C10H12 + 2 I2 -> C10H8 + 4HI
Gaseous anhydrous hydrogen iodide can be prepared by the catalytic union of the elements7,8 and by the reaction of solid iodine with boiling tetrahydronaphthalene.9 The apparatus required for the direct combination of the elements requires considerable time to fabricate and, although the alternative synthesis requires no special apparatus, difficulty is often experienced in controlling the rate of gas evolution. The synthesis described below is a modification of the second method, with the advantage that a steady uniform stream of hydrogen iodide can be generated. Based on the conversion of all the iodine to the hydrogen halide, the yield of hydrogen iodide obtained by this method is nearly quantitative.
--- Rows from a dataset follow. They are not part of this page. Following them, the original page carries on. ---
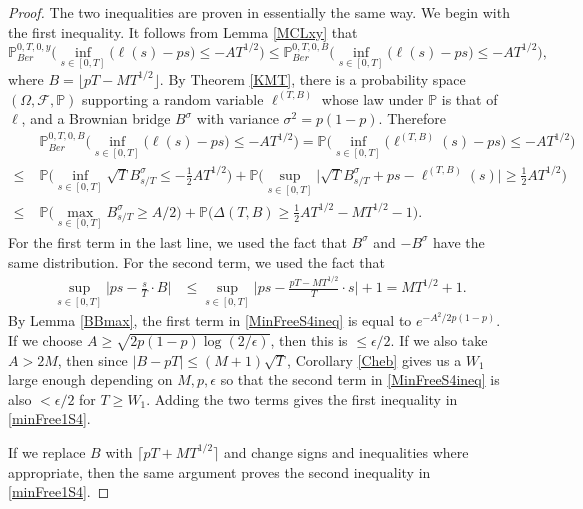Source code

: \begin{proof}
	The two inequalities are proven in essentially the same way. We begin with the first inequality. It follows from Lemma \ref{MCLxy} that
	\[
	\mathbb{P}^{0,T,0,y}_{Ber}\Big( \inf_{s \in [ 0, T]}\big( \ell(s) -  ps \big) \leq -AT^{1/2} \Big) \leq \mathbb{P}^{0,T,0,B}_{Ber}\Big( \inf_{s \in [ 0, T]}\big( \ell(s) -  ps \big) \leq -AT^{1/2} \Big),
	\]
	where $B=\lfloor pT - MT^{1/2}\rfloor$. By Theorem \ref{KMT}, there is a probability space $(\Omega,\mathcal{F},\mathbb{P})$ supporting a random variable $\ell^{(T,B)}$ whose law under $\mathbb{P}$ is that of $\ell$, and a Brownian bridge $B^\sigma$ with variance $\sigma^2 = p(1-p)$. Therefore
	\begin{align}
	&\mathbb{P}^{0,T,0,B}_{Ber}\Big( \inf_{s \in [ 0, T]}\big( \ell(s) -  ps \big) \leq -AT^{1/2} \Big) = \mathbb{P}\Big( \inf_{s \in [ 0, T]}\big( \ell^{(T,B)}(s) -  ps \big) \leq -AT^{1/2} \Big)\nonumber\\
	\leq \; & \mathbb{P}\Big( \inf_{s \in [ 0, T]}  \sqrt{T}B^\sigma_{s/T} \leq -\frac{1}{2}AT^{1/2} \Big) + \mathbb{P}\Big( \sup_{s\in [0,T]} \Big|\sqrt{T} B^\sigma_{s/T} + ps - \ell^{(T,B)}(s) \Big| \geq \frac{1}{2}AT^{1/2} \Big)\nonumber\\
	\leq \; & \mathbb{P}\Big( \max_{s\in[0,T]} B^\sigma_{s/T} \geq A/2 \Big) + \mathbb{P}\Big(\Delta(T,B) \geq \frac{1}{2}AT^{1/2} - MT^{1/2} - 1\Big). \label{MinFreeS4ineq}
	\end{align}
	For the first term in the last line, we used the fact that $B^\sigma$ and $-B^\sigma$ have the same distribution. For the second term, we used the fact that
	\begin{align*}
	\sup_{s\in[0,T]}\Big| ps - \frac{s}{T}\cdot B \Big| &\leq \sup_{s\in[0,T]}\Big| ps - \frac{pT-MT^{1/2}}{T}\cdot s \Big| + 1 = MT^{1/2} + 1.
	\end{align*}
	By Lemma \ref{BBmax}, the first term in \eqref{MinFreeS4ineq} is equal to $e^{-A^2/2p(1-p)}$. If we choose $A \geq \sqrt{2p(1-p)\log(2/\epsilon)}$, then this is $\leq \epsilon/2$. If we also take $A > 2M$, then since $|B-pT| \leq (M+1)\sqrt{T}$, Corollary \ref{Cheb} gives us a $W_1$ large enough depending on $M,p,\epsilon$ so that the second term in \eqref{MinFreeS4ineq} is also $<\epsilon/2$ for $T\geq W_1$. Adding the two terms gives the first inequality in \eqref{minFree1S4}.
	
	If we replace $B$ with $\lceil pT + MT^{1/2} \rceil$ and change signs and inequalities where appropriate, then the same argument proves the second inequality in \eqref{minFree1S4}.
\end{proof}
This is in contrast to the yield of hydrogen bromide by an analogous method,10 which results in conversion of only one-half of the bromine to hydrogen bromide.
A 500-mL three-necked ground-joint flask nested in a heating mantle is connected to a reflux condenser, to an inlet gas-delivery tube extending to about 1" from the flask bottom, and to a dropping funnel fitted with a Teflon stopper. Two cold traps fitted with stopcocks are assembled in series to the exit of the reflux condenser through ground-glass joints. The exit from the last trap is connected to a mercury flow bubbler. All joints are lightly coated with Halocarbon grease. The trap connected directly to the reflux condenser is immersed in an ice bath to limit entrainment; the succeeding trap, cooled by liquid nitrogen, is used to collect the anhydrous hydrogen iodide.
The reaction flask is charged with 50 mL of tetrahydronaphthalene and the hydrocarbon is slowly brought to the boiling point, while a solution of 2.56 g (0.01 mol) of iodine in 100 mL of the same hydrocarbon is made and transferred to the dropping funnel. The hydrogen iodide is generated by dropwise addition of the iodine solution to the moderately boiling tetrahydronaphthalene; the rate of addition is sufficient to maintain a slight iodine coloration in the reaction flask. To sweep the hydrogen iodide from the reaction flask, a stream of dry nitrogen is passed into the flask and through the train during the entire reaction. After the addition of the entire iodine charge, the contents of the flask are boiled for a few minutes to remove the residual iodine coloration. The usual vacuum-line techniques11 are used to transfer the hydrogen iodide from the train by distilling through a trap maintained at 0°C and into a storage bulb. The yield of hydrogen iodide is 90%, based on the quantity of iodine employed.
The exit gas from the generator ice trap is dissolved directly in water. The hydrogen-ion concentration of the resulting solution is determined by titration with standard base, and the iodide-ion concentration by the precipitation of silver iodide. Only traces of tetrahydronaphthalene are detected by the very slight carbon-hydrogen bond-infrared absorption in the samples of the anhydrous gas prepared by this procedure.